When "The Ellen DeGeneres Show" premiered in 2003, its titular host was in the midst of winning a fight to save her career. These days, Ellen DeGeneres continues to be dogged by allegations that her workplace wasn't as happy behind the scenes as it appeared to be on TV. However, in the early aughts, her reputation as a boss had nothing to do with why she was getting negative press.

Shortly after the talk show's debut in 2003, The Boston Globe pointed out how DeGeneres not only played into then-girlfriend Anne Heche's media shenanigans for years but had also fallen victim to didactic ways on her titular sitcom from the 1990s. But "The Ellen DeGeneres Show" was an instant hit, and it even earned DeGeneres the honor of being named one of Entertainment Weekly's Entertainers of the Year. "It took a while to get back on track, but I was able to do it," she told the magazine. "It's been very gratifying."

In its review of the show at the time, The Boston Globe also chastised DeGeneres — not for coming out as gay on the cover of Time magazine in 1997, but for pivoting her comedic tone to a more serious one afterward. In her emotional final monologue, however, DeGeneres spoke from the heart about those very issues.
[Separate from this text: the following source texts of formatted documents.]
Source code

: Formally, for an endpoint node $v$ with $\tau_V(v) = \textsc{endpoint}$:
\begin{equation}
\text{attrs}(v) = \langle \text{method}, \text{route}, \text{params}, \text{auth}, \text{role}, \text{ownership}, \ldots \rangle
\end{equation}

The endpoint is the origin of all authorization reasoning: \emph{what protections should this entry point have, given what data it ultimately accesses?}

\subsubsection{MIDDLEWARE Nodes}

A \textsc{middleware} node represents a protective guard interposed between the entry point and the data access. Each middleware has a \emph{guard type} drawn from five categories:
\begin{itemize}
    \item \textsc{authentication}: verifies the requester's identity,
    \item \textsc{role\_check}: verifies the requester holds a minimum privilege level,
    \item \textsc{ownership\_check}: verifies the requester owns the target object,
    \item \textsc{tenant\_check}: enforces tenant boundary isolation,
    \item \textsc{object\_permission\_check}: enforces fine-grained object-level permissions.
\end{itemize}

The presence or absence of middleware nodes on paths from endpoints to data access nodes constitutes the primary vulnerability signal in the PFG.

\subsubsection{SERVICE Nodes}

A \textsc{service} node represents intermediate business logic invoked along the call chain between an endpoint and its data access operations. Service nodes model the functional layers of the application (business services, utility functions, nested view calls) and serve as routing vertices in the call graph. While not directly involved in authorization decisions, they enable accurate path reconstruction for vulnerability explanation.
Ellen DeGeneres observed how much times have changed

In her final monologue, Ellen DeGeneres opened up about how hard it initially was to get stations to carry "The Ellen DeGeneres Show" because she'd come out as gay. She also told her audience, "When we started this show, I couldn't say 'gay' on [air]."

DeGeneres continued, stating, "25 years ago they canceled my sitcom because they didn't want a lesbian to be in primetime once a week, and I said, 'Okay I'll be on daytime every day." But those days are now over, and fans found it difficult to say farewell. "This is the end of an era. There's gonna be a big void in the tv that nobody else can fill," one viewer tweeted. "So bittersweet," another wrote. "Thank you for all the memories and thank you for changing lives!"

As one to break down barriers, DeGeneres made her red carpet debut with wife Portia de Rossi in 2005. But even then, DeGeneres couldn't speak openly about the love of her life on her own show. "I couldn't say 'we' because that implied that I was with someone. Sure couldn't say 'wife,' and that's because it wasn't legal for gay people to get married," DeGeneres recalled. Despite such, in 2008, wife Portia De Rossi appeared on the show for the first time — seven months after she and DeGeneres tied the knot. "I've got to say that was the happiest day of my life," said de Rossi of their wedding.